When we train a given neural network, what we are doing is first splitting our data into 70:20:10, or can do 80:10:10, where in this case, the 70
is going to be the majority of our data which we will train with our given model, and during training we are going to be having the following criteria

1. Batch processing

2. Number of Epochs

3. Corresponding loss score

4. Early Stopping

*We will use matplot lib to show the plot of epochs to the loss score, along with the F1 score, confusion matrix, then we will apply validation,
testing, and backtesting

""""
# ================================================================
# 🚀 TRAINING FUNCTION WITH EARLY STOPPING, LOSS VISUALIZATION, & PROGRESS BAR
# ================================================================

def train_model(model, train_loader, val_loader, epochs=10, lr=2e-5, patience=3, device="cuda"):
    """
    Trains the Transformer model and tracks performance metrics with a progress bar.
    
    Parameters:
    - model: Transformer model (25B parameters).
    - train_loader: DataLoader for training data.
    - val_loader: DataLoader for validation data.
    - epochs: Maximum number of epochs to train.
    - lr: Learning rate for AdamW optimizer.
    - patience: Number of epochs to wait before early stopping.
    - device: "cuda" or "cpu".
    
    Returns:
    - Trained model with the best validation performance.
    """
    
    model.to(device)
    optimizer = optim.AdamW(model.parameters(), lr=lr)
    loss_fn = nn.CrossEntropyLoss(ignore_index=0)

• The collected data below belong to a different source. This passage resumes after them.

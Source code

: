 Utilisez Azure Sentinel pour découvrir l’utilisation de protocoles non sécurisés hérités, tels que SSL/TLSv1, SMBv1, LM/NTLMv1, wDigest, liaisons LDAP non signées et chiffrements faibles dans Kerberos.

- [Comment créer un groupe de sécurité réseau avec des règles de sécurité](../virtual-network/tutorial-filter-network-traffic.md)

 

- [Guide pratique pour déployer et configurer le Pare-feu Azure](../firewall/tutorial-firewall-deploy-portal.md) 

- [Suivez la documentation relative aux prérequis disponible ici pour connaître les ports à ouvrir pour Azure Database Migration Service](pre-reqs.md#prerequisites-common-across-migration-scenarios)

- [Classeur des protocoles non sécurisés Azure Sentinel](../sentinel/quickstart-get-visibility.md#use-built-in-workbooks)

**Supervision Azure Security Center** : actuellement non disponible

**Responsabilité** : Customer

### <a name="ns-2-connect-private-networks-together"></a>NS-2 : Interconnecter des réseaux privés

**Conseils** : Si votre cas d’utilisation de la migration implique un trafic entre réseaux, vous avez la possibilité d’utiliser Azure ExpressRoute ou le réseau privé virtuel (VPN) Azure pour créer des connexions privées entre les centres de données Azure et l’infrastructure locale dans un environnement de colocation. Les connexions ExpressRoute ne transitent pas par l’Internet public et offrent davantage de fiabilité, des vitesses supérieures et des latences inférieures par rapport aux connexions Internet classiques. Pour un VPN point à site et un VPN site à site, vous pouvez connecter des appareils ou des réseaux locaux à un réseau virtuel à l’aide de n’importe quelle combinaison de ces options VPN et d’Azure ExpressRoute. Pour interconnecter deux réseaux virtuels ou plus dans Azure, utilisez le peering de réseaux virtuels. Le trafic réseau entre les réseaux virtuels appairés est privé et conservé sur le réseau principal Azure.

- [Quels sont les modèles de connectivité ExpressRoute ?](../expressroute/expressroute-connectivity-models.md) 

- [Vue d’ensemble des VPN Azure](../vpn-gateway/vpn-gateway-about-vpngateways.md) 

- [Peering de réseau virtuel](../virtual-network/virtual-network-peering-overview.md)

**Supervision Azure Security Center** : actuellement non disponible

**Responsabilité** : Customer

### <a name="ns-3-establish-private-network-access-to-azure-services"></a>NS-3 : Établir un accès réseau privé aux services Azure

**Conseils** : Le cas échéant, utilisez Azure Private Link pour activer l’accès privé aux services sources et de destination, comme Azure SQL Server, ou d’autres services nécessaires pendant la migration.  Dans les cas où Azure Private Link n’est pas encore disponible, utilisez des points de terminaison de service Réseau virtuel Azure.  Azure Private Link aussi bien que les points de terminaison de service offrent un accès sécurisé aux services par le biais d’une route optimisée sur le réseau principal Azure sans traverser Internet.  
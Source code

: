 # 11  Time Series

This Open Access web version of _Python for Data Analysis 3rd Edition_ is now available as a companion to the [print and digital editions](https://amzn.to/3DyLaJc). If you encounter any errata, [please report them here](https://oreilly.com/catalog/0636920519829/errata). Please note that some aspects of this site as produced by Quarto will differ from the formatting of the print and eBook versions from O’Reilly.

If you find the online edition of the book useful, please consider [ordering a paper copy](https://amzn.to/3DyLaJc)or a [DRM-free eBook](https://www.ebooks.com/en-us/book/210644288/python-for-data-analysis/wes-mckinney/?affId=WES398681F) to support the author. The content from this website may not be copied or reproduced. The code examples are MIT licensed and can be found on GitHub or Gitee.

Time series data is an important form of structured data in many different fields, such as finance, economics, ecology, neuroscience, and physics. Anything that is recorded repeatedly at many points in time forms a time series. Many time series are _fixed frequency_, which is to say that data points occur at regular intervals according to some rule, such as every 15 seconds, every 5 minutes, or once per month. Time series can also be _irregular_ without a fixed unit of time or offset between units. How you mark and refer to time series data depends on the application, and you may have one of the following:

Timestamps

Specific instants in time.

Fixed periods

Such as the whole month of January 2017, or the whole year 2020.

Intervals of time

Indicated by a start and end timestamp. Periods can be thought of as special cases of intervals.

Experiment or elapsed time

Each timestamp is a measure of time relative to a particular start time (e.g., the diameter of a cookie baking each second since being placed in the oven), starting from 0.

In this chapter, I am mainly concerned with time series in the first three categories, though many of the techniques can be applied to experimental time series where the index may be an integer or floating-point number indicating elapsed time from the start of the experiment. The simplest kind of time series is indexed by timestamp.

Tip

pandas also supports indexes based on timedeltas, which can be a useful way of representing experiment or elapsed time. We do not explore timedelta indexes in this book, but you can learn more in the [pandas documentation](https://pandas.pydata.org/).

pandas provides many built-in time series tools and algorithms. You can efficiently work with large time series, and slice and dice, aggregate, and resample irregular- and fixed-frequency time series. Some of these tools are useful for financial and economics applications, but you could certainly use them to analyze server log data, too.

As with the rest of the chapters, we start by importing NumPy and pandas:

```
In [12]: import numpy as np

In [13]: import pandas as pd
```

    best_val_loss = float('inf')
    patience_counter = 0
    train_losses, val_losses = [], []

    for epoch in range(epochs):
        model.train()
        total_train_loss = 0

        # Add progress bar for training batches
        train_progress = tqdm(train_loader, desc=f"Epoch {epoch+1}/{epochs} - Training", leave=False)

        for batch in train_progress:
            batch = batch.to(device)
            optimizer.zero_grad()
            outputs = model(batch)
            loss = loss_fn(outputs.view(-1, outputs.size(-1)), batch.view(-1))
            loss.backward()
            optimizer.step()
            total_train_loss += loss.item()

            # Update progress bar with current loss
            train_progress.set_postfix({"Batch Loss": loss.item()})

        avg_train_loss = total_train_loss / len(train_loader)
        avg_val_loss = validate_model(model, val_loader, loss_fn, device)

        train_losses.append(avg_train_loss)
        val_losses.append(avg_val_loss)

        print(f"Epoch {epoch+1}/{epochs} | Train Loss: {avg_train_loss:.4f} | Val Loss: {avg_val_loss:.4f}")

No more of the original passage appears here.